→ Exercise requirements
The entries are to be given back verbatim; no picture is to be copied.
Records to process below:
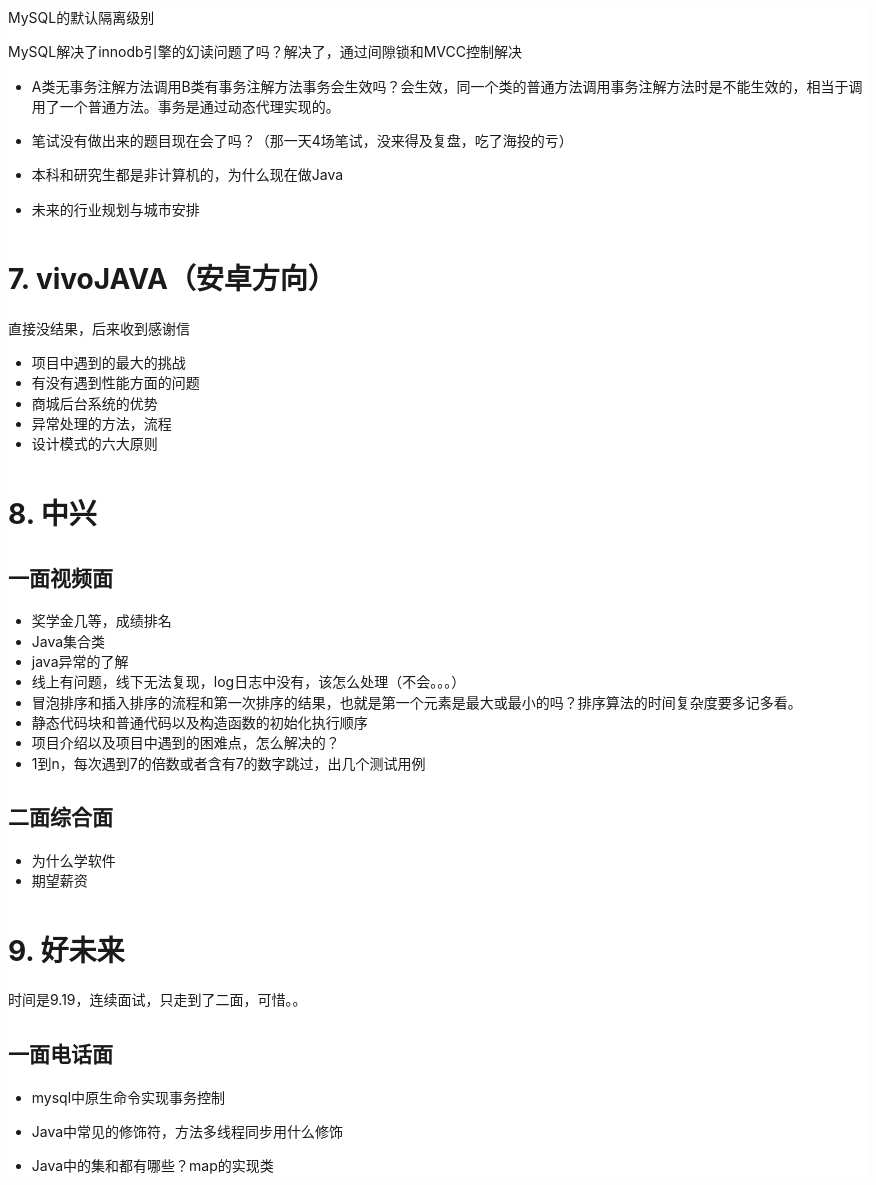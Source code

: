   MySQL的默认隔离级别

  MySQL解决了innodb引擎的幻读问题了吗？解决了，通过间隙锁和MVCC控制解决

- A类无事务注解方法调用B类有事务注解方法事务会生效吗？会生效，同一个类的普通方法调用事务注解方法时是不能生效的，相当于调用了一个普通方法。事务是通过动态代理实现的。

- 笔试没有做出来的题目现在会了吗？（那一天4场笔试，没来得及复盘，吃了海投的亏）

- 本科和研究生都是非计算机的，为什么现在做Java

- 未来的行业规划与城市安排

# 7. vivoJAVA（安卓方向）

直接没结果，后来收到感谢信

- 项目中遇到的最大的挑战
- 有没有遇到性能方面的问题
- 商城后台系统的优势
- 异常处理的方法，流程
- 设计模式的六大原则

# 8. 中兴

## 一面视频面

- 奖学金几等，成绩排名
- Java集合类
- java异常的了解
- 线上有问题，线下无法复现，log日志中没有，该怎么处理（不会。。。）
- 冒泡排序和插入排序的流程和第一次排序的结果，也就是第一个元素是最大或最小的吗？排序算法的时间复杂度要多记多看。
- 静态代码块和普通代码以及构造函数的初始化执行顺序
- 项目介绍以及项目中遇到的困难点，怎么解决的？
- 1到n，每次遇到7的倍数或者含有7的数字跳过，出几个测试用例

## 二面综合面

- 为什么学软件
- 期望薪资

# 9. 好未来

时间是9.19，连续面试，只走到了二面，可惜。。

## 一面电话面

- mysql中原生命令实现事务控制

- Java中常见的修饰符，方法多线程同步用什么修饰 

- Java中的集和都有哪些？map的实现类
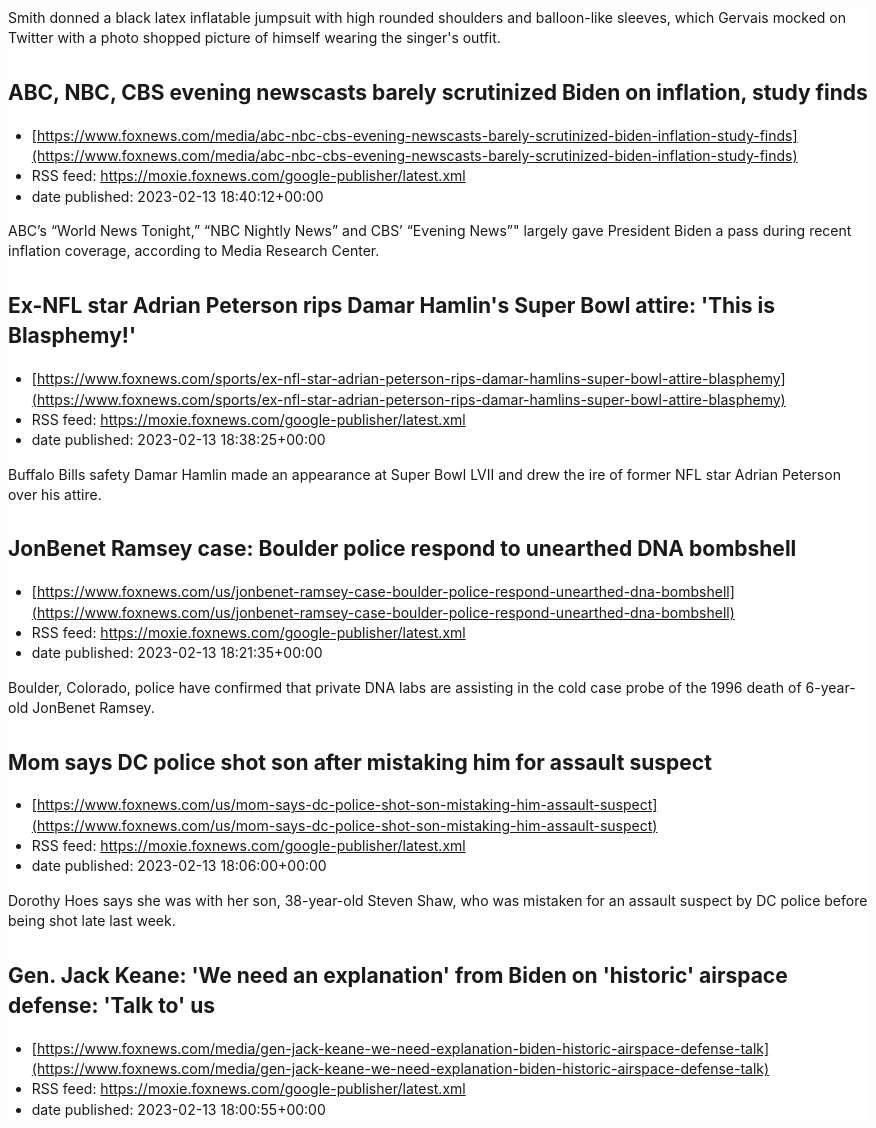 Smith donned a black latex inflatable jumpsuit with high rounded shoulders and balloon-like sleeves, which Gervais mocked on Twitter with a photo shopped picture of himself wearing the singer's outfit.

## ABC, NBC, CBS evening newscasts barely scrutinized Biden on inflation, study finds
 - [https://www.foxnews.com/media/abc-nbc-cbs-evening-newscasts-barely-scrutinized-biden-inflation-study-finds](https://www.foxnews.com/media/abc-nbc-cbs-evening-newscasts-barely-scrutinized-biden-inflation-study-finds)
 - RSS feed: https://moxie.foxnews.com/google-publisher/latest.xml
 - date published: 2023-02-13 18:40:12+00:00

ABC’s “World News Tonight,” “NBC Nightly News” and CBS’ “Evening News”" largely gave President Biden a pass during recent inflation coverage, according to Media Research Center.

## Ex-NFL star Adrian Peterson rips Damar Hamlin's Super Bowl attire: 'This is Blasphemy!'
 - [https://www.foxnews.com/sports/ex-nfl-star-adrian-peterson-rips-damar-hamlins-super-bowl-attire-blasphemy](https://www.foxnews.com/sports/ex-nfl-star-adrian-peterson-rips-damar-hamlins-super-bowl-attire-blasphemy)
 - RSS feed: https://moxie.foxnews.com/google-publisher/latest.xml
 - date published: 2023-02-13 18:38:25+00:00

Buffalo Bills safety Damar Hamlin made an appearance at Super Bowl LVII and drew the ire of former NFL star Adrian Peterson over his attire.

## JonBenet Ramsey case: Boulder police respond to unearthed DNA bombshell
 - [https://www.foxnews.com/us/jonbenet-ramsey-case-boulder-police-respond-unearthed-dna-bombshell](https://www.foxnews.com/us/jonbenet-ramsey-case-boulder-police-respond-unearthed-dna-bombshell)
 - RSS feed: https://moxie.foxnews.com/google-publisher/latest.xml
 - date published: 2023-02-13 18:21:35+00:00

Boulder, Colorado, police have confirmed that private DNA labs are assisting in the cold case probe of the 1996 death of 6-year-old JonBenet Ramsey.

## Mom says DC police shot son after mistaking him for assault suspect
 - [https://www.foxnews.com/us/mom-says-dc-police-shot-son-mistaking-him-assault-suspect](https://www.foxnews.com/us/mom-says-dc-police-shot-son-mistaking-him-assault-suspect)
 - RSS feed: https://moxie.foxnews.com/google-publisher/latest.xml
 - date published: 2023-02-13 18:06:00+00:00

Dorothy Hoes says she was with her son, 38-year-old Steven Shaw, who was mistaken for an assault suspect by DC police before being shot late last week.

## Gen. Jack Keane: 'We need an explanation' from Biden on 'historic' airspace defense: 'Talk to' us
 - [https://www.foxnews.com/media/gen-jack-keane-we-need-explanation-biden-historic-airspace-defense-talk](https://www.foxnews.com/media/gen-jack-keane-we-need-explanation-biden-historic-airspace-defense-talk)
 - RSS feed: https://moxie.foxnews.com/google-publisher/latest.xml
 - date published: 2023-02-13 18:00:55+00:00
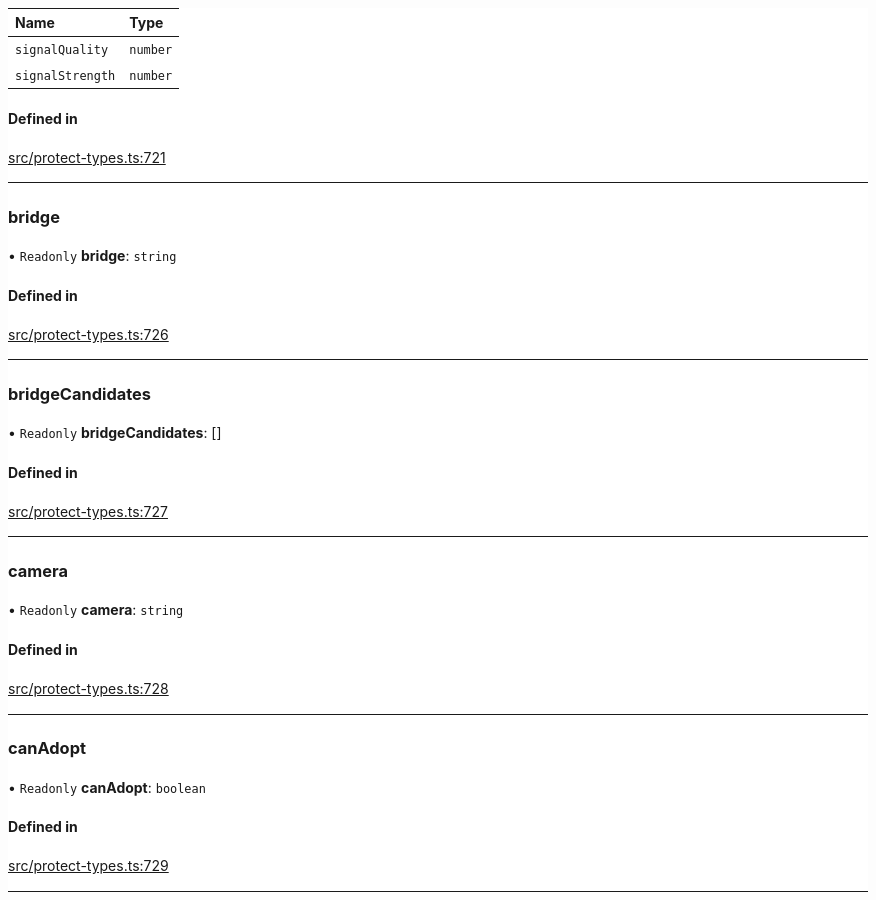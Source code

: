 | Name | Type |
| :------ | :------ |
| `signalQuality` | `number` |
| `signalStrength` | `number` |

#### Defined in

[src/protect-types.ts:721](https://github.com/StranskyTeam/unifi-protect-node-16/blob/f46c6ad/src/protect-types.ts#L721)

___

### bridge

• `Readonly` **bridge**: `string`

#### Defined in

[src/protect-types.ts:726](https://github.com/StranskyTeam/unifi-protect-node-16/blob/f46c6ad/src/protect-types.ts#L726)

___

### bridgeCandidates

• `Readonly` **bridgeCandidates**: []

#### Defined in

[src/protect-types.ts:727](https://github.com/StranskyTeam/unifi-protect-node-16/blob/f46c6ad/src/protect-types.ts#L727)

___

### camera

• `Readonly` **camera**: `string`

#### Defined in

[src/protect-types.ts:728](https://github.com/StranskyTeam/unifi-protect-node-16/blob/f46c6ad/src/protect-types.ts#L728)

___

### canAdopt

• `Readonly` **canAdopt**: `boolean`

#### Defined in

[src/protect-types.ts:729](https://github.com/StranskyTeam/unifi-protect-node-16/blob/f46c6ad/src/protect-types.ts#L729)

___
End of Records to process.
→ Final answer
Source code

:   MySQL的默认隔离级别

  MySQL解决了innodb引擎的幻读问题了吗？解决了，通过间隙锁和MVCC控制解决

- A类无事务注解方法调用B类有事务注解方法事务会生效吗？会生效，同一个类的普通方法调用事务注解方法时是不能生效的，相当于调用了一个普通方法。事务是通过动态代理实现的。

- 笔试没有做出来的题目现在会了吗？（那一天4场笔试，没来得及复盘，吃了海投的亏）

- 本科和研究生都是非计算机的，为什么现在做Java

- 未来的行业规划与城市安排

# 7. vivoJAVA（安卓方向）

直接没结果，后来收到感谢信

- 项目中遇到的最大的挑战
- 有没有遇到性能方面的问题
- 商城后台系统的优势
- 异常处理的方法，流程
- 设计模式的六大原则

# 8. 中兴

## 一面视频面

- 奖学金几等，成绩排名
- Java集合类
- java异常的了解
- 线上有问题，线下无法复现，log日志中没有，该怎么处理（不会。。。）
- 冒泡排序和插入排序的流程和第一次排序的结果，也就是第一个元素是最大或最小的吗？排序算法的时间复杂度要多记多看。
- 静态代码块和普通代码以及构造函数的初始化执行顺序
- 项目介绍以及项目中遇到的困难点，怎么解决的？
- 1到n，每次遇到7的倍数或者含有7的数字跳过，出几个测试用例

## 二面综合面

- 为什么学软件
- 期望薪资

# 9. 好未来

时间是9.19，连续面试，只走到了二面，可惜。。

## 一面电话面

- mysql中原生命令实现事务控制

- Java中常见的修饰符，方法多线程同步用什么修饰 

- Java中的集和都有哪些？map的实现类
 Smith donned a black latex inflatable jumpsuit with high rounded shoulders and balloon-like sleeves, which Gervais mocked on Twitter with a photo shopped picture of himself wearing the singer's outfit.

## ABC, NBC, CBS evening newscasts barely scrutinized Biden on inflation, study finds
 - [https://www.foxnews.com/media/abc-nbc-cbs-evening-newscasts-barely-scrutinized-biden-inflation-study-finds](https://www.foxnews.com/media/abc-nbc-cbs-evening-newscasts-barely-scrutinized-biden-inflation-study-finds)
 - RSS feed: https://moxie.foxnews.com/google-publisher/latest.xml
 - date published: 2023-02-13 18:40:12+00:00

ABC’s “World News Tonight,” “NBC Nightly News” and CBS’ “Evening News”" largely gave President Biden a pass during recent inflation coverage, according to Media Research Center.

## Ex-NFL star Adrian Peterson rips Damar Hamlin's Super Bowl attire: 'This is Blasphemy!'
 - [https://www.foxnews.com/sports/ex-nfl-star-adrian-peterson-rips-damar-hamlins-super-bowl-attire-blasphemy](https://www.foxnews.com/sports/ex-nfl-star-adrian-peterson-rips-damar-hamlins-super-bowl-attire-blasphemy)
 - RSS feed: https://moxie.foxnews.com/google-publisher/latest.xml
 - date published: 2023-02-13 18:38:25+00:00

Buffalo Bills safety Damar Hamlin made an appearance at Super Bowl LVII and drew the ire of former NFL star Adrian Peterson over his attire.

## JonBenet Ramsey case: Boulder police respond to unearthed DNA bombshell
 - [https://www.foxnews.com/us/jonbenet-ramsey-case-boulder-police-respond-unearthed-dna-bombshell](https://www.foxnews.com/us/jonbenet-ramsey-case-boulder-police-respond-unearthed-dna-bombshell)
 - RSS feed: https://moxie.foxnews.com/google-publisher/latest.xml
 - date published: 2023-02-13 18:21:35+00:00

Boulder, Colorado, police have confirmed that private DNA labs are assisting in the cold case probe of the 1996 death of 6-year-old JonBenet Ramsey.

## Mom says DC police shot son after mistaking him for assault suspect
 - [https://www.foxnews.com/us/mom-says-dc-police-shot-son-mistaking-him-assault-suspect](https://www.foxnews.com/us/mom-says-dc-police-shot-son-mistaking-him-assault-suspect)
 - RSS feed: https://moxie.foxnews.com/google-publisher/latest.xml
 - date published: 2023-02-13 18:06:00+00:00

Dorothy Hoes says she was with her son, 38-year-old Steven Shaw, who was mistaken for an assault suspect by DC police before being shot late last week.

## Gen. Jack Keane: 'We need an explanation' from Biden on 'historic' airspace defense: 'Talk to' us
 - [https://www.foxnews.com/media/gen-jack-keane-we-need-explanation-biden-historic-airspace-defense-talk](https://www.foxnews.com/media/gen-jack-keane-we-need-explanation-biden-historic-airspace-defense-talk)
 - RSS feed: https://moxie.foxnews.com/google-publisher/latest.xml
 - date published: 2023-02-13 18:00:55+00:00
Source code

: | Name | Type |
| :------ | :------ |
| `signalQuality` | `number` |
| `signalStrength` | `number` |

#### Defined in

[src/protect-types.ts:721](https://github.com/StranskyTeam/unifi-protect-node-16/blob/f46c6ad/src/protect-types.ts#L721)

___

### bridge

• `Readonly` **bridge**: `string`

#### Defined in

[src/protect-types.ts:726](https://github.com/StranskyTeam/unifi-protect-node-16/blob/f46c6ad/src/protect-types.ts#L726)

___

### bridgeCandidates

• `Readonly` **bridgeCandidates**: []

#### Defined in

[src/protect-types.ts:727](https://github.com/StranskyTeam/unifi-protect-node-16/blob/f46c6ad/src/protect-types.ts#L727)

___

### camera

• `Readonly` **camera**: `string`

#### Defined in

[src/protect-types.ts:728](https://github.com/StranskyTeam/unifi-protect-node-16/blob/f46c6ad/src/protect-types.ts#L728)

___

### canAdopt

• `Readonly` **canAdopt**: `boolean`

#### Defined in

[src/protect-types.ts:729](https://github.com/StranskyTeam/unifi-protect-node-16/blob/f46c6ad/src/protect-types.ts#L729)

___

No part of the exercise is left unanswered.